さらにここで、この「奴隷(非自由民)」を「AIとロボット」に置き換えると、どうでしょうか?

まさしく、いずれ到来するであろう未来に他ならないのではないでしょうか。

引用は以上です。

元々の古代ギリシャでは、学問は自由民向けのものと非自由民(奴隷)向けのものにわかれており、自由民向けの学問は生活のためにお金を稼ぐという目的とは無縁の「自由民がより自由になるための学問」でした(お金を稼ぐ目的のための学問は非自由民向け)。

これを現在の話で言いますと、お金を稼ぐ目的からは遠い教養系の学問=人文科学系の学問に相当します。

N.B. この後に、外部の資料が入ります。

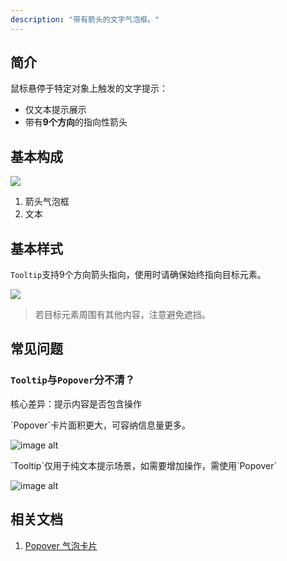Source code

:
 ```yaml
---
description: "带有箭头的文字气泡框。"
---
```


<!--副标题具体写法见源代码模式-->



## 简介

鼠标悬停于特定对象上触发的文字提示：

- 仅文本提示展示
- 带有**9个方向**的指向性箭头

## 基本构成

![](/images/diraction.png)

1. 箭头气泡框
2. 文本

## 基本样式
`Tooltip`支持9个方向箭头指向，使用时请确保始终指向目标元素。 

![](/images/no_cover.png)
> 若目标元素周围有其他内容，注意避免遮挡。


## 常见问题
### `Tooltip`与`Popover`分不清？

核心差异：提示内容是否包含操作

<div class="u-md-flex-without-bg">
   <div class="u-md-mr24">
      <p><i class="u-md-suggested"></i>`Popover`卡片面积更大，可容纳信息量更多。</p>
      <img src="popover.png" alt="image alt" title="desc" />
   </div>
   <div>
      <p><i class="u-md-not-suggested"></i>`Tooltip`仅用于纯文本提示场景，如需要增加操作，需使用`Popover`</p>
      <img src="tooltip.png" alt="image alt" title="desc" />
   </div>
</div>




<!--

## 主题

| 内容 | 值           | 默认值  |
| :--- | :----------- | :------ |
| icon | icon/nothing | nothing |
| icon | icon/nothing | nothing |

-->

## 相关文档

1. [Popover 气泡卡片](/component/Popover/)
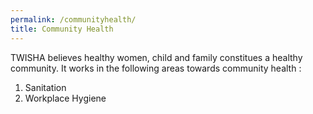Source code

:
 ```yaml
---
permalink: /communityhealth/
title: Community Health
---
```

TWISHA believes healthy women, child and family constitues a healthy community. It works in the following areas towards community health :
1. Sanitation
2. Workplace Hygiene
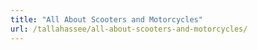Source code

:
 ```yaml
---
title: "All About Scooters and Motorcycles"
url: /tallahassee/all-about-scooters-and-motorcycles/
---
```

それ故に日本ではここら辺の学問は「お金にならない」「役に立たない」と言われて冷遇されてきましたし、その中でも最も役立たず扱いされていたのは哲学でしたけれども。

今やGAFAMと呼ばれるアメリカの超巨大なIT企業でも、優秀な哲学者をわざわざ雇っているという時代となりました。

言い換えると、これまでは「お金にならない」「役に立たない」とされていた教養系の学問が、テクノロジーの進歩によって「生かせるようになった」とも言えますし、ある意味「必要になってきた」とも言えるでしょう。